New Hampshire has the highest per capita motorcycle registrations in the union, an odd statistic considering the relatively short season.  On the other hand, what summer we do have is ideal for riding and New Hampshire has no shortage of beautiful rides.  From the mountains to the lakes, to the coast, through all those quaint quintessential New England towns, there is never a lack of things to do and places to see.   I prefer the back roads that mostly go from nowhere to nowhere.  I spend so much time on dusty gravel that my motorcycle is rarely ever shiny.  I have had to dodge wandering pigs, stubborn goats, and errant cows in addition to the expected moose and deer.   Being stuck behind a farm tractor spilling manure over the roadway can tax a rider’s patience.  It’s always been my luck that as I downshift to third and crack the throttle, another vehicle comes up over the rise and I have to quickly return to my lane.  On a really bad day, that other vehicle is a state trooper.

Riding on a motorcycle is an entirely different experience than riding in a car.   On a motorcycle, you are physically responding to the road.  In curves, you have to lean according to the laws of momentum and centrifugal force.  That imaginary centerline that goes though the driver and the machine is tangible, YOU FEEL IT!  When the road dips, you feel yourself lighten and rise from the seat.  Responding automatically to the forces of gravity and the characteristics of the road, being synchronized with the machine as it responds to commands from feet and hands; it’s all part of the magical “oneness” that riders describe when explaining their love of motorcycles.

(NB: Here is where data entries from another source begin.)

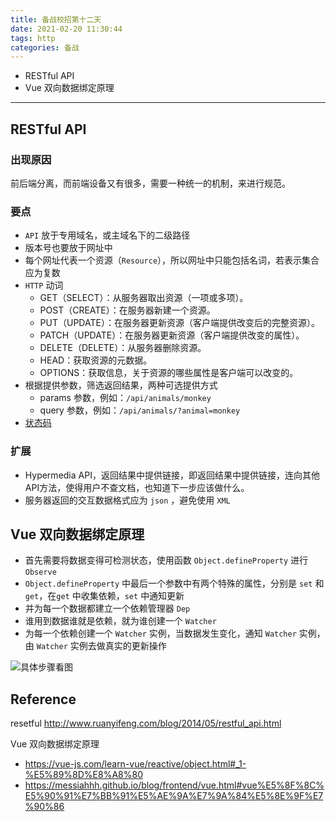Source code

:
 ```yaml
---
title: 备战校招第十二天
date: 2021-02-20 11:30:44
tags: http
categories: 备战
---
```




- RESTful API
- Vue 双向数据绑定原理

---

<!--more-->



## RESTful API

### 出现原因

前后端分离，而前端设备又有很多，需要一种统一的机制，来进行规范。



### 要点

- `API` 放于专用域名，或主域名下的二级路径
- 版本号也要放于网址中
- 每个网址代表一个资源（`Resource`），所以网址中只能包括名词，若表示集合应为复数
- `HTTP` 动词
  - GET（SELECT）：从服务器取出资源（一项或多项）。
  - POST（CREATE）：在服务器新建一个资源。
  - PUT（UPDATE）：在服务器更新资源（客户端提供改变后的完整资源）。
  - PATCH（UPDATE）：在服务器更新资源（客户端提供改变的属性）。
  - DELETE（DELETE）：从服务器删除资源。
  - HEAD：获取资源的元数据。
  - OPTIONS：获取信息，关于资源的哪些属性是客户端可以改变的。
- 根据提供参数，筛选返回结果，两种可选提供方式
  - params 参数，例如：`/api/animals/monkey`
  - query 参数，例如：`/api/animals/?animal=monkey`
- [状态码](https://developer.mozilla.org/zh-CN/docs/Web/HTTP/Status)



### 扩展

- Hypermedia API，返回结果中提供链接，即返回结果中提供链接，连向其他API方法，使得用户不查文档，也知道下一步应该做什么。
- 服务器返回的交互数据格式应为 `json` ，避免使用 `XML`





## Vue 双向数据绑定原理

- 首先需要将数据变得可检测状态，使用函数 `Object.defineProperty` 进行 `Observe`
- `Object.defineProperty` 中最后一个参数中有两个特殊的属性，分别是 `set` 和 `get`，在`get` 中收集依赖，`set` 中通知更新
- 并为每一个数据都建立一个依赖管理器 `Dep`
- 谁用到数据谁就是依赖，就为谁创建一个 `Watcher`
- 为每一个依赖创建一个 `Watcher` 实例，当数据发生变化，通知 `Watcher` 实例，由 `Watcher` 实例去做真实的更新操作

![具体步骤看图](https://vue-js.com/learn-vue/assets/img/3.0b99330d.jpg)



## Reference

resetful http://www.ruanyifeng.com/blog/2014/05/restful_api.html

Vue 双向数据绑定原理

- https://vue-js.com/learn-vue/reactive/object.html#_1-%E5%89%8D%E8%A8%80
- https://messiahhh.github.io/blog/frontend/vue.html#vue%E5%8F%8C%E5%90%91%E7%BB%91%E5%AE%9A%E7%9A%84%E5%8E%9F%E7%90%86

Motorcycle riding also stimulates all the senses.  In a car, the whole world is one temperature… the inside temperature of the car.  On a motorcycle, you find pockets of cool and rushes of hot air.  You feel the breezes and smell the seasons.  On a hot summer day, you can smell the hot asphalt as the air above shimmers. Freshly mowed grass, newly spread manure, summer flowers, campfire smoke are but a few of the scents that will fill your nostrils as you move through the countryside.

 The sounds of the world are held back by the glass enclosure of an automobile.  On a motorcycle, the bellowing of frogs, the call of birds even the rustling of the wind through the trees can be heard above the sound of the motorcycle engine.  So, all the senses are engaged when riding a motorcycle.  With most motorcycle enthusiasts, the emphasis is in the traveling, not the destination, which is contrary to almost all other forms of travel.

The Zen aspect, the sensory aspect, the physical aspect of motorcycle riding all contributes to the exhilaration of being in the wind.  Combined, these aspects of motorcycling allow the rider to reconnect with kind of joy he left behind in his childhood, the joy of bicycling down a hill with reckless abandon!